Today we have a tasty link to a fascinating breakdown of potential pickoff and baserunner strategies under the new rules, the Astros are going to be without a pitcher for a while, the Yankees may get a pitcher back sooner than expected, the Phillies get a pitcher on shore leave, so to speak, John Angelos is the talker who keeps on talking and, based on the pizza he housed, Tito’s tooth is gonna be just fine.
In Other Stuff there’s a new presidential candidate, the GOP just keeps cranking out winners, my billionaire neighbor sure is acting like someone with something to hide, another cold case is solved via DNA, and we talk a lot about Stephen Spielberg
The Daily Briefing
On the Mets “secret play”
The other day I commented on the Mets clearing the practice facility so that they could work on some sort of secret play. The secrecy, which outside of signs is generally not a thing in baseball, reminded me of something the New England Patriots would do, so I referred to it as “The NFL-i-Fication of baseball.”
Former Baltimore, Atlanta, and the Houston front office guy — and former Baseball Prospectus writer — Noah Woodward read that and it got him thinking. Noah knows way more about baseball, baseball strategy, and how baseball teams work than I do, so his thinking, over at his newsletter, The Advance Scout, is definitely worth reading.
The result is Noah’s excellent breakdown of various strategies teams might take to deal with the limited number of pickoff throws under the new rules. Game theory and messing with baserunners’ heads and all of that jazz. It’s really a great and informative read in which he explains how teams might approach the new rules in a far more succinct way than your team’s TV analyst will struggle to do between pitches in the first couple of games of the season. Highly recommended that you check it out.

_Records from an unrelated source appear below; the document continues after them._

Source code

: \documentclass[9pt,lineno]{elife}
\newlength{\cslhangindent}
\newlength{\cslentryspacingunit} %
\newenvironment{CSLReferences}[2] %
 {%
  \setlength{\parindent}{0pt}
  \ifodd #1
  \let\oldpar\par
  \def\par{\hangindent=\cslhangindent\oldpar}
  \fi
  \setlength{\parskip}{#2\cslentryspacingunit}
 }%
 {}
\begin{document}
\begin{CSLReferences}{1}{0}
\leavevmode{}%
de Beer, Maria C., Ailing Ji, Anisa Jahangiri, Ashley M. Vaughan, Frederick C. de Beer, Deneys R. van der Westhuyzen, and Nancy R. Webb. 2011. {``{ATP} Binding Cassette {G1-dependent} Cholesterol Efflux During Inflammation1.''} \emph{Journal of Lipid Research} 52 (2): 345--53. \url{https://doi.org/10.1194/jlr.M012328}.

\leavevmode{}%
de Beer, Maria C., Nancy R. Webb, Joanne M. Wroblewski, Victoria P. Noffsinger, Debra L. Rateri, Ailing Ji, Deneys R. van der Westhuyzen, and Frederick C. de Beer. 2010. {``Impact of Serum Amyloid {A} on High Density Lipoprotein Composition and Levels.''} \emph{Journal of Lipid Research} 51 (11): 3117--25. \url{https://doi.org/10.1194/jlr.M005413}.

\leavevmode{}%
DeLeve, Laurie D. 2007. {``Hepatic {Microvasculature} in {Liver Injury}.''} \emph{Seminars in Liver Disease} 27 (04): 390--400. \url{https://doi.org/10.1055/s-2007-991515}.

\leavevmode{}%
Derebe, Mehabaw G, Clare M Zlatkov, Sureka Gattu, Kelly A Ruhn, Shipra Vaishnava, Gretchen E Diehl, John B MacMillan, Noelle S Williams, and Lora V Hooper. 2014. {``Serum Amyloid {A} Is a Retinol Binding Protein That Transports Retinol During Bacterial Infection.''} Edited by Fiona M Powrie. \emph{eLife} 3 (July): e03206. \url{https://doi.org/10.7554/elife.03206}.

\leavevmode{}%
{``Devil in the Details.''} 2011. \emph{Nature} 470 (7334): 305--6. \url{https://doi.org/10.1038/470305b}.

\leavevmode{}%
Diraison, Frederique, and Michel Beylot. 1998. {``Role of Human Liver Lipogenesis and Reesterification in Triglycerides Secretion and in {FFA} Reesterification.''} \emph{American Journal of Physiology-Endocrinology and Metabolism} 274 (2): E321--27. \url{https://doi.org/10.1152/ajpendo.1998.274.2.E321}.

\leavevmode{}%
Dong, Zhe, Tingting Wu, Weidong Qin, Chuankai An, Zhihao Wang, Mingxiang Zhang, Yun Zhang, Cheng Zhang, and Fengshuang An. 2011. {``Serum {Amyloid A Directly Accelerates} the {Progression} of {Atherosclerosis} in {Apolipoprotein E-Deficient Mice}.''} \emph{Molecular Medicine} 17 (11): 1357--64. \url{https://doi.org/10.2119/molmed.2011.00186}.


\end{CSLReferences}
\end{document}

Lance McCullers Jr. Won't Be Ready For Start Of Season
Astros starter Lance McCullers Jr. had an MRI on Tuesday night and it was discovered that he has a muscle strain in his elbow. It’s not a UCL situation, but the Astros are gonna have to shut him down for a few weeks. He will not begin the season with the club. McCullers:
“Just a small muscle strain. It shouldn’t be anything like last year. It should be something where I’m playing catch in a couple of weeks.”
The Astros rotation, thankfully, is pretty deep, with Framber Valdez, José Urquidy, Christian Javier, Luis Garcia, and rookie Hunter Brown, who will likely take McCullers’ starts.
McCullers only made eight starts last year after spending most of the season recovering from a right flexor tendon strain he sustained during the 2021 postseason. He was excellent in those eight starts, posting a 2.27 ERA (171 ERA+), though he did get shelled by the Phillies in the World Series, giving up five homers in his Game 3 start.
Either way: better to rest now and be ready later.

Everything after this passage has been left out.